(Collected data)
=-=-=
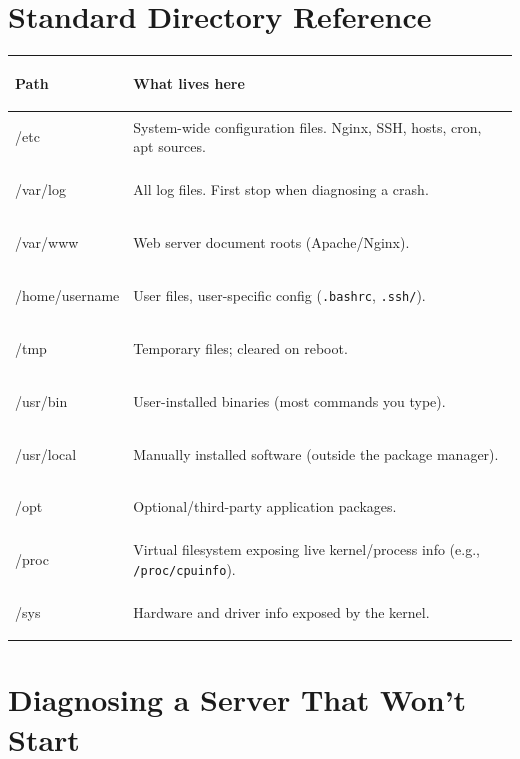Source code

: \documentclass[11pt, letterpaper]{article}
\begin{document}
\section*{Standard Directory Reference}

\noindent
{\renewcommand{\arraystretch}{1.5}
\begin{tabularx}{\textwidth}{>{\ttfamily\bfseries\raggedright\arraybackslash}p{3.5cm}
                              >{\raggedright\arraybackslash}X}
\toprule
\rowcolor{tableheadergreen}
\textbf{Path} & \textbf{What lives here} \\
\midrule
\rowcolor{rowA}  /etc             & System-wide configuration files. Nginx, SSH, hosts, cron, apt sources. \\
\rowcolor{rowBg} /var/log         & All log files. First stop when diagnosing a crash. \\
\rowcolor{rowA}  /var/www         & Web server document roots (Apache/Nginx). \\
\rowcolor{rowBg} /home/username   & User files, user-specific config (\texttt{.bashrc}, \texttt{.ssh/}). \\
\rowcolor{rowA}  /tmp             & Temporary files; cleared on reboot. \\
\rowcolor{rowBg} /usr/bin         & User-installed binaries (most commands you type). \\
\rowcolor{rowA}  /usr/local       & Manually installed software (outside the package manager). \\
\rowcolor{rowBg} /opt             & Optional/third-party application packages. \\
\rowcolor{rowA}  /proc            & Virtual filesystem exposing live kernel/process info (e.g., \texttt{/proc/cpuinfo}). \\
\rowcolor{rowBg} /sys             & Hardware and driver info exposed by the kernel. \\
\bottomrule
\end{tabularx}}

\section*{Diagnosing a Server That Won't Start}
\end{document}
=-=-=
● **INSTRUCTIONS TO FOLLOW**
Single out each line of the records above with the string "User" in it, and copy it.

● **RESPONSE TO THE TASK**
\rowcolor{rowBg} /home/username   & User files, user-specific config (\texttt{.bashrc}, \texttt{.ssh/}). \\
\rowcolor{rowBg} /usr/bin         & User-installed binaries (most commands you type). \\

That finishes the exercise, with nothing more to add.